Example: CHC corporation has a fiscal year-end of April 30. Xis CHC's sole share-holder and principal executive. Just prior to year-end, CHC and its advisers project taxable income for the year to range from $40,000 to $50,000. To avoid future double taxation of this income, CHC will pay a $40,000 year-end bonus to X (any remaining profit will be eliminated through a modest profit-sharing contribution).
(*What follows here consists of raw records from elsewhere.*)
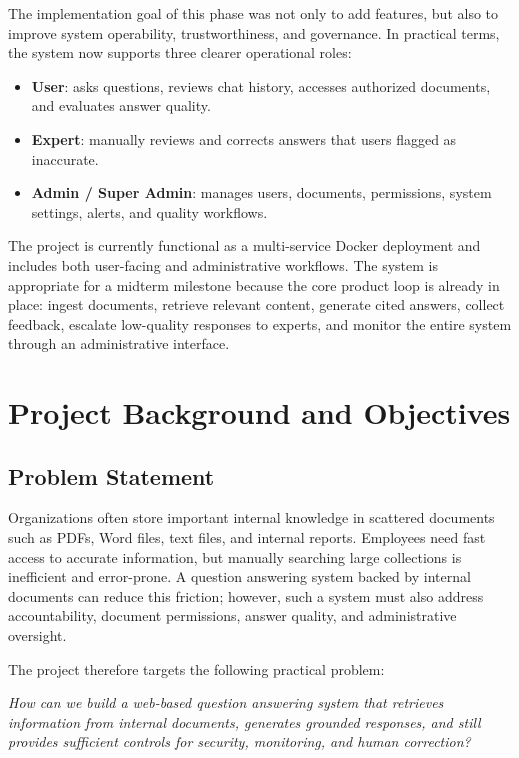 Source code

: \documentclass[12pt,a4paper]{report}
\begin{document}
The implementation goal of this phase was not only to add features, but also to improve system operability, trustworthiness, and governance. In practical terms, the system now supports three clearer operational roles:
\begin{itemize}[leftmargin=1.5em]
\item \textbf{User}: asks questions, reviews chat history, accesses authorized documents, and evaluates answer quality.
\item \textbf{Expert}: manually reviews and corrects answers that users flagged as inaccurate.
\item \textbf{Admin / Super Admin}: manages users, documents, permissions, system settings, alerts, and quality workflows.
\end{itemize}

The project is currently functional as a multi-service Docker deployment and includes both user-facing and administrative workflows. The system is appropriate for a midterm milestone because the core product loop is already in place: ingest documents, retrieve relevant content, generate cited answers, collect feedback, escalate low-quality responses to experts, and monitor the entire system through an administrative interface.

\chapter{Project Background and Objectives}

\section{Problem Statement}

Organizations often store important internal knowledge in scattered documents such as PDFs, Word files, text files, and internal reports. Employees need fast access to accurate information, but manually searching large collections is inefficient and error-prone. A question answering system backed by internal documents can reduce this friction; however, such a system must also address accountability, document permissions, answer quality, and administrative oversight.

The project therefore targets the following practical problem:

\textit{How can we build a web-based question answering system that retrieves information from internal documents, generates grounded responses, and still provides sufficient controls for security, monitoring, and human correction?}
\end{document}
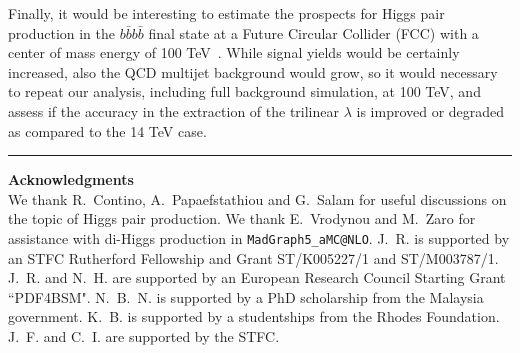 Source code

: Finally, it would be interesting to estimate the prospects for
Higgs pair production in the $b\bar{b}b\bar{b}$  final
state at a Future Circular
Collider (FCC) with a center of mass energy of
100 TeV~\cite{Barr:2014sga,Azatov:2015oxa,Papaefstathiou:2015iba}.
%
While signal yields would be certainly increased, also the QCD
multijet background would grow, so it would necessary to repeat
our analysis, including full background simulation, at 100 TeV,
and assess if the accuracy in the extraction of the trilinear $\lambda$
is improved or degraded as compared to the 14 TeV case.
%



\bigskip
\bigskip
\begin{center}
\rule{5cm}{.1pt}
\end{center}
\bigskip
\bigskip

{\bf\noindent  Acknowledgments \\}
We thank R.~Contino, A.~Papaefstathiou and
G.~Salam for useful discussions on the topic
of Higgs pair production.
%
We thank E.~Vrodynou and M.~Zaro for assistance with di-Higgs production
  in {\tt MadGraph5\_aMC@NLO}.
%
  J.~R. is supported by an STFC Rutherford Fellowship and
  Grant ST/K005227/1 and ST/M003787/1.
%
J.~R. and N.~H. are
supported by an European Research Council Starting Grant ``PDF4BSM".
%
N.~B.~N. is supported by a PhD scholarship from the Malaysia
government.
%
K.~B. is supported by a studentships from the Rhodes Foundation.
%
J.~F. and C.~I. are supported by the STFC.
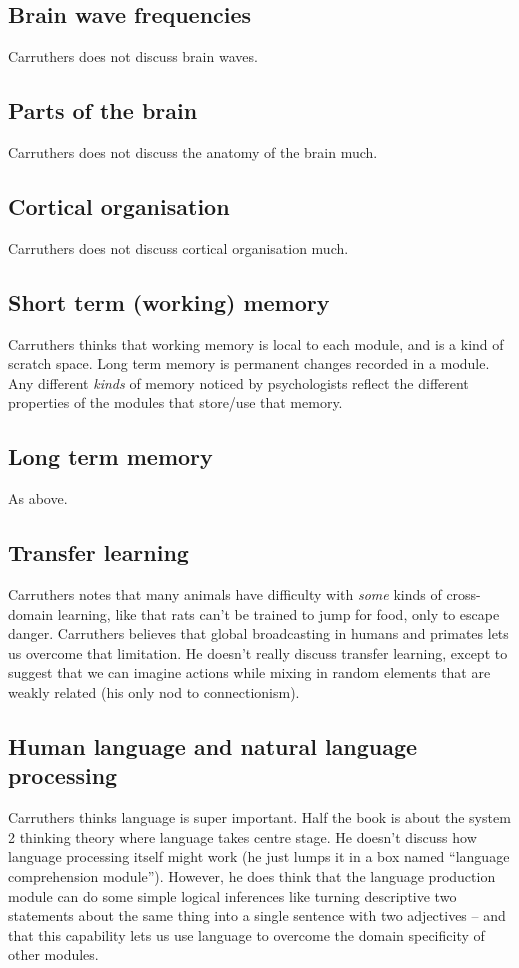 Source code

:\documentclass[10pt,a4paper]{article}
\newcommand{\nquote}[1]{``{#1}''}
\begin{document}
\subsection{Brain wave frequencies}
Carruthers does not discuss brain waves.

\subsection{Parts of the brain}
Carruthers does not discuss the anatomy of the brain much.

\subsection{Cortical organisation}
Carruthers does not discuss cortical organisation much.

\subsection{Short term (working) memory}
Carruthers thinks that working memory is local to each module, and is a kind of scratch space. Long term memory is permanent changes recorded in a module. Any different \emph{kinds} of memory noticed by psychologists reflect the different properties of the modules that store/use that memory.

\subsection{Long term memory}
As above.

\subsection{Transfer learning}
Carruthers notes that many animals have difficulty with \emph{some} kinds of cross-domain learning, like that rats can't be trained to jump for food, only to escape danger. Carruthers believes that global broadcasting in humans and primates lets us overcome that limitation. He doesn't really discuss transfer learning, except to suggest that we can imagine actions while mixing in random elements that are weakly related (his only nod to connectionism).

\subsection{Human language and natural language processing}
Carruthers thinks language is super important. Half the book is about the system 2 thinking theory where language takes centre stage. He doesn't discuss how language processing itself might work (he just lumps it in a box named \nquote{language comprehension module}). However, he does think that the language production module can do some simple logical inferences like turning descriptive two statements about the same thing into a single sentence with two adjectives -- and that this capability lets us use language to overcome the domain specificity of other modules.
\end{document}
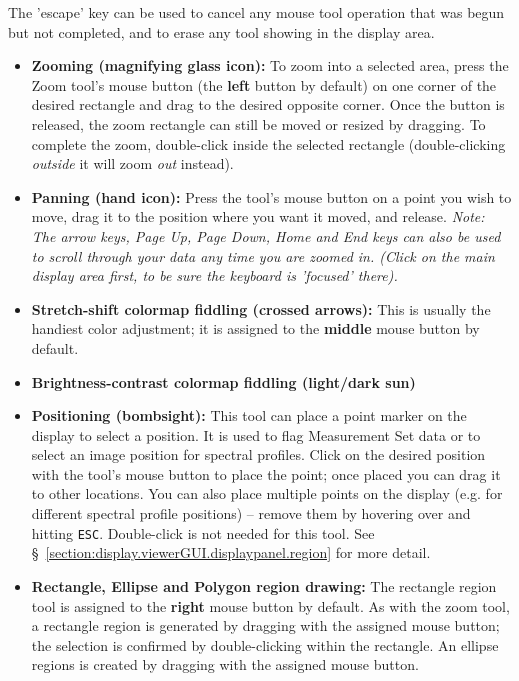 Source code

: The 'escape' key can be used to cancel any mouse tool operation that was
begun but not completed, and to erase any tool showing in the display area.
\begin{itemize}
   \item {\bf Zooming (magnifying glass icon):}
     To zoom into a selected area, press the Zoom tool's mouse button
     (the {\bf left} button by default) on one corner of the desired
     rectangle and drag to the desired opposite corner. Once the button is
     released, the zoom rectangle can still be moved or resized by dragging.
     To complete the zoom, double-click inside the selected rectangle
     (double-clicking {\it outside} it will zoom {\it out} instead).
   \item {\bf Panning (hand icon):} Press the tool's mouse button on a 
     point you wish to move, drag it to the position where you want it
     moved, and release. {\it Note: The arrow keys, Page Up, Page Down,
     Home and End keys can also be used to scroll through your data any time
     you are zoomed in. (Click on the main display area first, to be sure
     the keyboard is 'focused' there).}
   \item {\bf Stretch-shift colormap fiddling (crossed arrows):} This is
     usually the handiest color adjustment; it is assigned to the {\bf middle}
     mouse button by default.
   \item {\bf Brightness-contrast colormap fiddling (light/dark sun)} 
   \item {\bf Positioning (bombsight):} This tool can place a point
     marker on the display to select a position. It is used to flag
     Measurement Set data or to select an image position for spectral
     profiles.  Click on the desired position with the tool's mouse
     button to place the point; once placed you can drag it to other
     locations. You can also place multiple points on the display
     (e.g. for different spectral profile positions) -- remove them by
     hovering over and hitting {\tt ESC}.  Double-click is not needed
     for this tool.  See
     \S~\ref{section:display.viewerGUI.displaypanel.region} for more
     detail.
   \item {\bf Rectangle, Ellipse and Polygon region drawing:} The rectangle
     region tool is assigned to the {\bf right} mouse button by default.
     As with the zoom tool, a rectangle region is generated by dragging with
     the assigned mouse button; the selection is confirmed by double-clicking
     within the rectangle.
     An ellipse regions is created by dragging with the assigned mouse button.

\end{itemize}

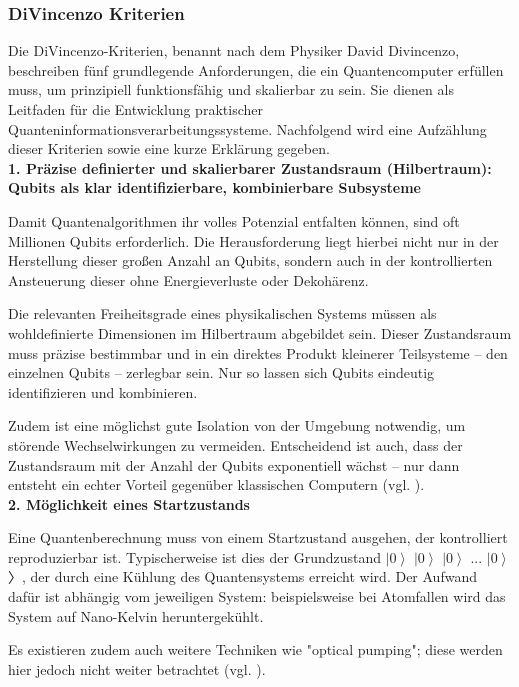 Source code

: \subsubsection{DiVincenzo Kriterien}

Die DiVincenzo-Kriterien, benannt nach dem Physiker David Divincenzo, beschreiben fünf grundlegende Anforderungen, die ein Quantencomputer erfüllen muss, um prinzipiell funktionsfähig und skalierbar zu sein. Sie dienen als Leitfaden für die Entwicklung praktischer Quanteninformationsverarbeitungssysteme. Nachfolgend wird eine Aufzählung dieser Kriterien sowie eine kurze Erklärung gegeben. \\

\textbf{1. Präzise definierter und skalierbarer Zustandsraum (Hilbertraum): Qubits als klar identifizierbare, kombinierbare Subsysteme} 

Damit Quantenalgorithmen ihr volles Potenzial entfalten können, sind oft Millionen Qubits erforderlich. Die Herausforderung liegt hierbei nicht nur in der Herstellung dieser großen Anzahl an Qubits, sondern auch in der kontrollierten Ansteuerung dieser ohne Energieverluste oder Dekohärenz.


Die relevanten Freiheitsgrade eines physikalischen Systems müssen als wohldefinierte Dimensionen im Hilbertraum abgebildet sein. Dieser Zustandsraum muss präzise bestimmbar und in ein direktes Produkt kleinerer Teilsysteme – den einzelnen Qubits – zerlegbar sein. Nur so lassen sich Qubits eindeutig identifizieren und kombinieren.


Zudem ist eine möglichst gute Isolation von der Umgebung notwendig, um störende Wechselwirkungen zu vermeiden. Entscheidend ist auch, dass der Zustandsraum mit der Anzahl der Qubits exponentiell wächst – nur dann entsteht ein echter Vorteil gegenüber klassischen Computern (vgl. \cite[Ch. 18]{lapierre_introduction_2021}).
 \\

\textbf{{2. Möglichkeit eines Startzustands} }

Eine Quantenberechnung muss von einem Startzustand ausgehen, der kontrolliert reproduzierbar ist. Typischerweise ist dies der Grundzustand \(\left| 0\right\rangle\) \(\left| 0\right\rangle\) \(\left| 0\right\rangle\) ... \(\left| 0\right\rangle\)〉, der durch eine Kühlung des Quantensystems erreicht wird.  Der Aufwand dafür ist abhängig vom jeweiligen System: beispielsweise bei Atomfallen wird das System auf Nano-Kelvin heruntergekühlt. 

Es existieren zudem auch weitere Techniken wie "optical pumping"; diese werden hier jedoch nicht weiter betrachtet (vgl. \cite[Ch. 18]{lapierre_introduction_2021}). \\


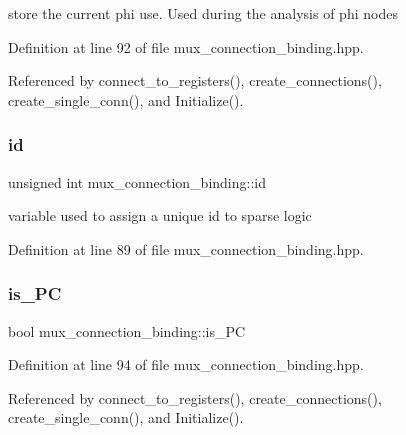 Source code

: store the current phi use. Used during the analysis of phi nodes 



Definition at line 92 of file mux\+\_\+connection\+\_\+binding.\+hpp.



Referenced by connect\+\_\+to\+\_\+registers(), create\+\_\+connections(), create\+\_\+single\+\_\+conn(), and Initialize().

\mbox{\label{classmux__connection__binding_a29d2b0e043edf53408192cdb8f770b19}} 
\subsubsection{\texorpdfstring{id}{id}}
{\footnotesize\ttfamily unsigned int mux\+\_\+connection\+\_\+binding\+::id\hspace{0.3cm}{\ttfamily [private]}}



variable used to assign a unique id to sparse logic 



Definition at line 89 of file mux\+\_\+connection\+\_\+binding.\+hpp.

\mbox{\label{classmux__connection__binding_a1e2a12ebf8b4526a747c73d91d97adc9}} 
\subsubsection{\texorpdfstring{is\+\_\+\+PC}{is\_PC}}
{\footnotesize\ttfamily bool mux\+\_\+connection\+\_\+binding\+::is\+\_\+\+PC\hspace{0.3cm}{\ttfamily [private]}}



Definition at line 94 of file mux\+\_\+connection\+\_\+binding.\+hpp.



Referenced by connect\+\_\+to\+\_\+registers(), create\+\_\+connections(), create\+\_\+single\+\_\+conn(), and Initialize().

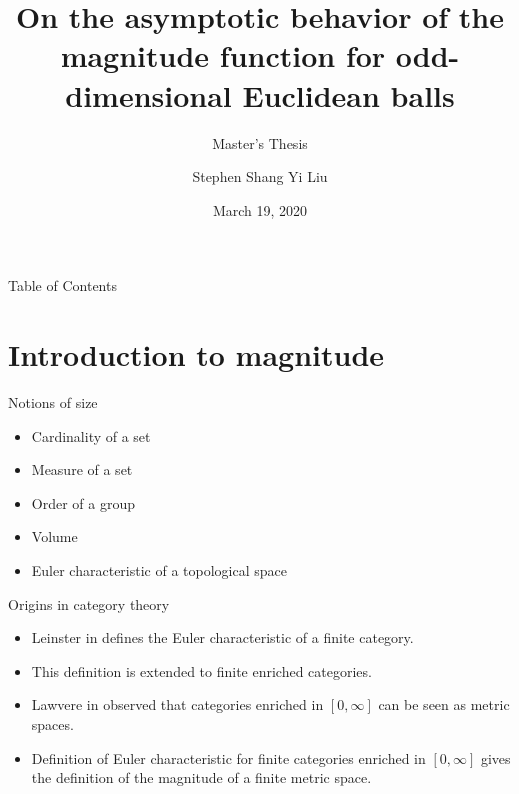 \documentclass[12pt,mathserif]{beamer}
\title[Magnitude of odd-dimensional Euclidean balls]{On the asymptotic behavior of the magnitude function for odd-dimensional Euclidean balls}
\subtitle{Master's Thesis}
\author %
{Stephen Shang Yi Liu}
\institute[CWRU] %
{Department of Mathematics, Applied Mathematics and Statistics\and
Case Western Reserve University}
\date{March 19, 2020} %
\begin{document}
\begin{frame}
  \titlepage
  \transboxin
\end{frame}

\begin{frame}{Table of Contents}
	\tableofcontents
\end{frame}

\section{Introduction to magnitude}

\begin{frame}{Notions of size}
\begin{itemize}
\item Cardinality of a set
\item Measure of a set
\item Order of a group
\item Volume
\item Euler characteristic of a topological space
\end{itemize}
\end{frame}

\begin{frame}{Origins in category theory}
\begin{itemize}
\item Leinster in \cite{leinster_euler_2006} defines the Euler characteristic of a finite category.
\item This definition is extended to finite enriched categories.
\item Lawvere in \cite{lawvere_metric_1973} observed that categories enriched in $[0,\infty]$ can be seen as metric spaces.
\item Definition of Euler characteristic for finite categories enriched in $[0,\infty]$ gives the definition of the magnitude of a finite metric space. 
\end{itemize}
\end{frame}
\end{document}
For the bonus to be deducted by CHC this year, Sec. 267(a) (2) requires that it be immediately taxable to X. Accordingly, the bonus is included in CHC's April payroll and, under Section 13273 of the Revenue Reconciliation Act of 1993, Federal income tax withholding on the bonus is fixed at 28%, or $11,200. In addition, because CHC's year-end falls early in the calendar year, X's regular salary is still well under the Social Security maximum ($62,700 for 1996) and a full 15.3% in FICA taxes, or $6,120, is also due. The total current Federal tax outlay on the bonus is 43.3%, or $17,320.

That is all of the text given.